Ngati Whatua and the Treaty

 

Explore Te Ara – Encyclopaedia of New Zealand

Ngāti Whātua and the Treaty of Waitangi

Several Ngāti Whātua chiefs signed the Treaty of Waitangi in 1840, including Te Tirarau, his brother Taurau, Te Roha from Te Uri-o-Hau (and Te Parawhau), Hāmiora Pakikoraha of Te Roroa, and Te Tinana, Te Rēweti and Āpihai Te Kawau of Ngāti Whātua-o-Ōrākei. Yet Ngāti Whātua lost substantial tracts of land through pre-1840 claims, dubious Crown purchases, the operations of the Native Land Court and other means.

Land losses

In 1842 a group of Māori took action against a storekeeper believed to have desecrated a burial ground by taking human remains. As punishment, Te Uri-o-Hau chiefs were forced to relinquish over 2,000 hectares of land without compensation.

In Te Roroa’s tribal area the government exerted pressure, used questionable methods (including the misrepresentation of total area and boundaries), and abused various statutory powers when purchasing most of their lands during the 1870s. They also ignored oral and written agreements to provide reserves for Māori. Te Taoū suffered equally harshly. Nearly 60% of land at Kaipara Harbour passed out of Māori control before 1865. Of the remaining Kaipara lands that went before the Native Land Court before 1891, a further 55% was lost by 1908.

Over several decades human remains were wrongfully removed from Te Roroa and Te Uri-o-Hau burial grounds.

Signing the Treaty

The chief Āpihai Te Kawau signed the Treaty of Waitangi at Manukau Harbour on 20 March 1840. He did so after inviting Governor William Hobson to live in Auckland, hoping that he would protect the land and its people. Unfortunately, the relocation of the capital from Russell to Auckland meant there was extra pressure for land. Ngāti Whātua sold 3,000 acres (1,214 hectares) to the Crown for cash and goods worth £341; six months later, 44 acres (17 hectares) were sold by the Crown at public auction for £24,275. The remainder was sub-divided and sold for over £72,000, mostly within two years. By 1850 most of the tribe’s accessible land in Auckland was gone.

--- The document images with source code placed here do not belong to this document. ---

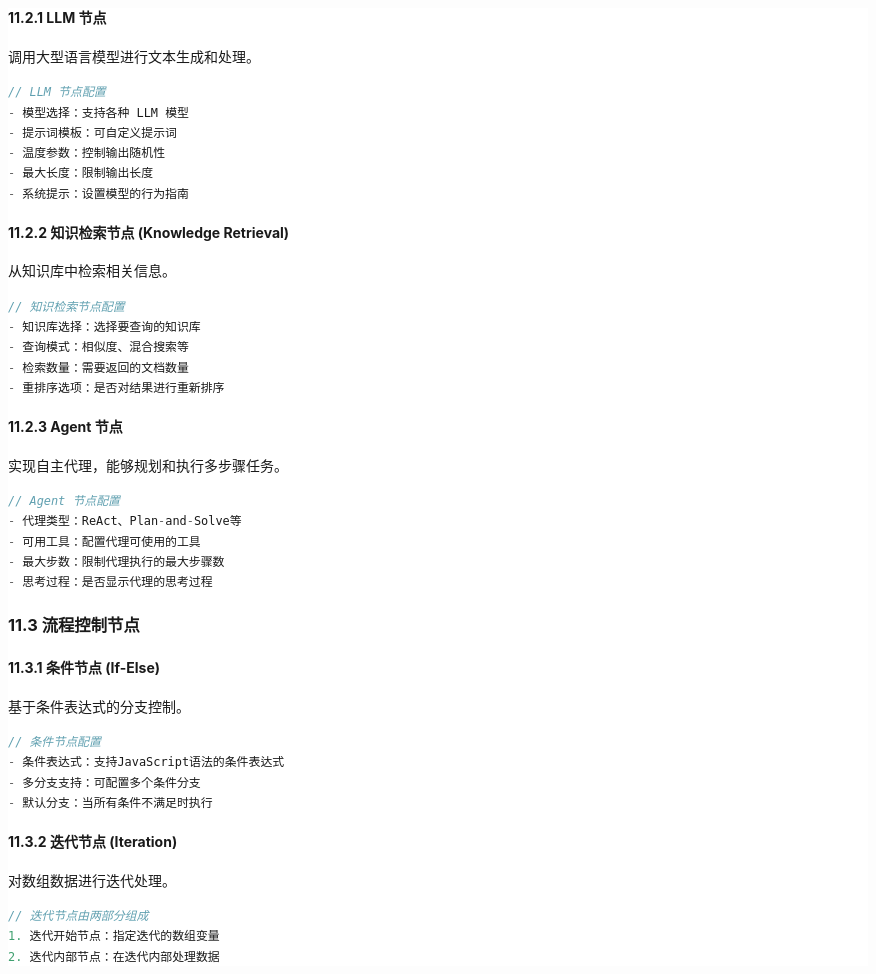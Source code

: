 #### 11.2.1 LLM 节点

调用大型语言模型进行文本生成和处理。

```typescript
// LLM 节点配置
- 模型选择：支持各种 LLM 模型
- 提示词模板：可自定义提示词
- 温度参数：控制输出随机性
- 最大长度：限制输出长度
- 系统提示：设置模型的行为指南
```

#### 11.2.2 知识检索节点 (Knowledge Retrieval)

从知识库中检索相关信息。

```typescript
// 知识检索节点配置
- 知识库选择：选择要查询的知识库
- 查询模式：相似度、混合搜索等
- 检索数量：需要返回的文档数量
- 重排序选项：是否对结果进行重新排序
```

#### 11.2.3 Agent 节点

实现自主代理，能够规划和执行多步骤任务。

```typescript
// Agent 节点配置
- 代理类型：ReAct、Plan-and-Solve等
- 可用工具：配置代理可使用的工具
- 最大步数：限制代理执行的最大步骤数
- 思考过程：是否显示代理的思考过程
```

### 11.3 流程控制节点

#### 11.3.1 条件节点 (If-Else)

基于条件表达式的分支控制。

```typescript
// 条件节点配置
- 条件表达式：支持JavaScript语法的条件表达式
- 多分支支持：可配置多个条件分支
- 默认分支：当所有条件不满足时执行
```

#### 11.3.2 迭代节点 (Iteration)

对数组数据进行迭代处理。

```typescript
// 迭代节点由两部分组成
1. 迭代开始节点：指定迭代的数组变量
2. 迭代内部节点：在迭代内部处理数据
```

By 1900 Ngāti Whātua were reduced to living at Ōkahu Bay in Ōrākei. The government and the Auckland City Council continued to apply pressure to remove them. A main sewerage pipe was built across the front of the village at Ōkahu Bay. That same village was refused connection to the city’s fresh water. The last inhabitants were evicted in the early 1950s, their houses demolished and their meeting house burned. Only the church and cemetery remained.

Bastion Point and beyond

Ngāti Whātua have been at the forefront of action over tribal land loss since 1881, when Paora Tūhaere hosted a pan-national assembly of Māori chiefs at Kohimarama. Nearly 100 years later, in 1977–78, Joe Hawke led a 506-day occupation of Bastion Point. However, Ngāti Whātua protesters were evicted from the ancestral lands they had hoped to get back. Media coverage of that protest raised awareness among New Zealanders of Māori grievances over land issues. A great deal of progress has been made since then. In 1992 the Waitangi Tribunal released findings supporting Te Roroa’s claims, and the tribe now plays a significant role in their region. Action from the Crown has also been positive, offering guardianship of Tāne Mahuta, the largest surviving New Zealand kauri tree in the Waipoua Forest, north of Dargaville.

Treaty claim settlements

Te Uri-o-Hau settled their grievances with the Crown in 2000. Te Taoū claims were before the Waitangi Tribunal in 2004. Ngāti Whātua received financial compensation for their losses at Ōrākei, and the tribe now play a prominent part in the cultural and political life of Auckland city. The tribe have also lodged a further claim over much of Auckland. At perhaps one of the most poignant events in Auckland’s recent history, over 15,000 people gathered at Ōkahu Bay at dawn on millennium day, 1 January 2000, to welcome the modern Ngāti Whātua canoe Māhuhu-ki-te-rangi into the same bay from which, 50 years earlier, the tribe had been evicted.